Extracted records:
================================

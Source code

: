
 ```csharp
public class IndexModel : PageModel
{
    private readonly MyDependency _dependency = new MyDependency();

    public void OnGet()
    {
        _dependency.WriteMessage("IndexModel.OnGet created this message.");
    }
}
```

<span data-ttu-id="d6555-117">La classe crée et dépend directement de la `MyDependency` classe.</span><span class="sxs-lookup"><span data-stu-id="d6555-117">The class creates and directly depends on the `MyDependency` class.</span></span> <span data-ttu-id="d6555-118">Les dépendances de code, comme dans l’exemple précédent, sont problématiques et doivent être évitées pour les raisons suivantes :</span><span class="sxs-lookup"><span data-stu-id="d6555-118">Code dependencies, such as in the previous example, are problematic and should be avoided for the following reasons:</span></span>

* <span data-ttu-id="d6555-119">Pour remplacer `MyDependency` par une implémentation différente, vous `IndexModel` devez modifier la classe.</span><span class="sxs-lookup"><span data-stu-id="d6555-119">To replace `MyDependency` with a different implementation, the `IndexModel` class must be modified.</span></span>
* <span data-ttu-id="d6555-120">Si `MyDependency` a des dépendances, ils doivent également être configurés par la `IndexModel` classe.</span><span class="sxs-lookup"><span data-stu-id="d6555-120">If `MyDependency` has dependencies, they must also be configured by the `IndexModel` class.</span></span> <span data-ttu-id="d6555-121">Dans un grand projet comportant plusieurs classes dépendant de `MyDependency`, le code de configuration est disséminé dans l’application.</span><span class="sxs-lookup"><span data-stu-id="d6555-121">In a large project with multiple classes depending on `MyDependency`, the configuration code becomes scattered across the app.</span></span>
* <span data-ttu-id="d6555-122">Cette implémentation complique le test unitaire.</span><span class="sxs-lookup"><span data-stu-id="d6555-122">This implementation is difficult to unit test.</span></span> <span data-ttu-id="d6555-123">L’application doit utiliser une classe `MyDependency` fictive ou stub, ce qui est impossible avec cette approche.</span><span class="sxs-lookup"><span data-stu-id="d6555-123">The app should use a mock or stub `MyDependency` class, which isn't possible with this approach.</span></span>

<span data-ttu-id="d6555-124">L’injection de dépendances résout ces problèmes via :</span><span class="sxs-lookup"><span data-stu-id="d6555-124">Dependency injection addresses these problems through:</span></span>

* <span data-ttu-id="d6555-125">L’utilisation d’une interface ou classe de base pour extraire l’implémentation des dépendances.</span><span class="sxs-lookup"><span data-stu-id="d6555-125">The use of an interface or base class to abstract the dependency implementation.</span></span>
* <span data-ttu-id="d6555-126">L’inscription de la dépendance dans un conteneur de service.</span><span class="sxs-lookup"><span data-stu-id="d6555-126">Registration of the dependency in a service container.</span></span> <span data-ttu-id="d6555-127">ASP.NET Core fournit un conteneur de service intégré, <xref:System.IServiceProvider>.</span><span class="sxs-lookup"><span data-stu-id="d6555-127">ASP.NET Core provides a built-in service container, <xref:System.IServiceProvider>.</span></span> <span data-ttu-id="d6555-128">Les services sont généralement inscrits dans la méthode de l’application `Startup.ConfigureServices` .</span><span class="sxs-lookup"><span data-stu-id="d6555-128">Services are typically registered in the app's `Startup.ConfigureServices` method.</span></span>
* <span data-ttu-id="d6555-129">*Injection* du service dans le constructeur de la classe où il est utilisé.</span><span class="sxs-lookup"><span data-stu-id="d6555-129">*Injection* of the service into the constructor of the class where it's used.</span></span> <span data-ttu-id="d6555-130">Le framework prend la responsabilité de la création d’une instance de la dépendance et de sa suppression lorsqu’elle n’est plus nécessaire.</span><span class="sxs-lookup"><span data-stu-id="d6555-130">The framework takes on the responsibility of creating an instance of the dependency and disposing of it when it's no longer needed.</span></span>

================================

### YOUR ASSIGNMENT
Beginning of the records through the line with "must be modified.</span></span>": return that span exactly and stop there.

### EXERCISE ANSWER
Source code

:
 ```csharp
public class IndexModel : PageModel
{
    private readonly MyDependency _dependency = new MyDependency();

    public void OnGet()
    {
        _dependency.WriteMessage("IndexModel.OnGet created this message.");
    }
}
```

<span data-ttu-id="d6555-117">La classe crée et dépend directement de la `MyDependency` classe.</span><span class="sxs-lookup"><span data-stu-id="d6555-117">The class creates and directly depends on the `MyDependency` class.</span></span> <span data-ttu-id="d6555-118">Les dépendances de code, comme dans l’exemple précédent, sont problématiques et doivent être évitées pour les raisons suivantes :</span><span class="sxs-lookup"><span data-stu-id="d6555-118">Code dependencies, such as in the previous example, are problematic and should be avoided for the following reasons:</span></span>

* <span data-ttu-id="d6555-119">Pour remplacer `MyDependency` par une implémentation différente, vous `IndexModel` devez modifier la classe.</span><span class="sxs-lookup"><span data-stu-id="d6555-119">To replace `MyDependency` with a different implementation, the `IndexModel` class must be modified.</span></span>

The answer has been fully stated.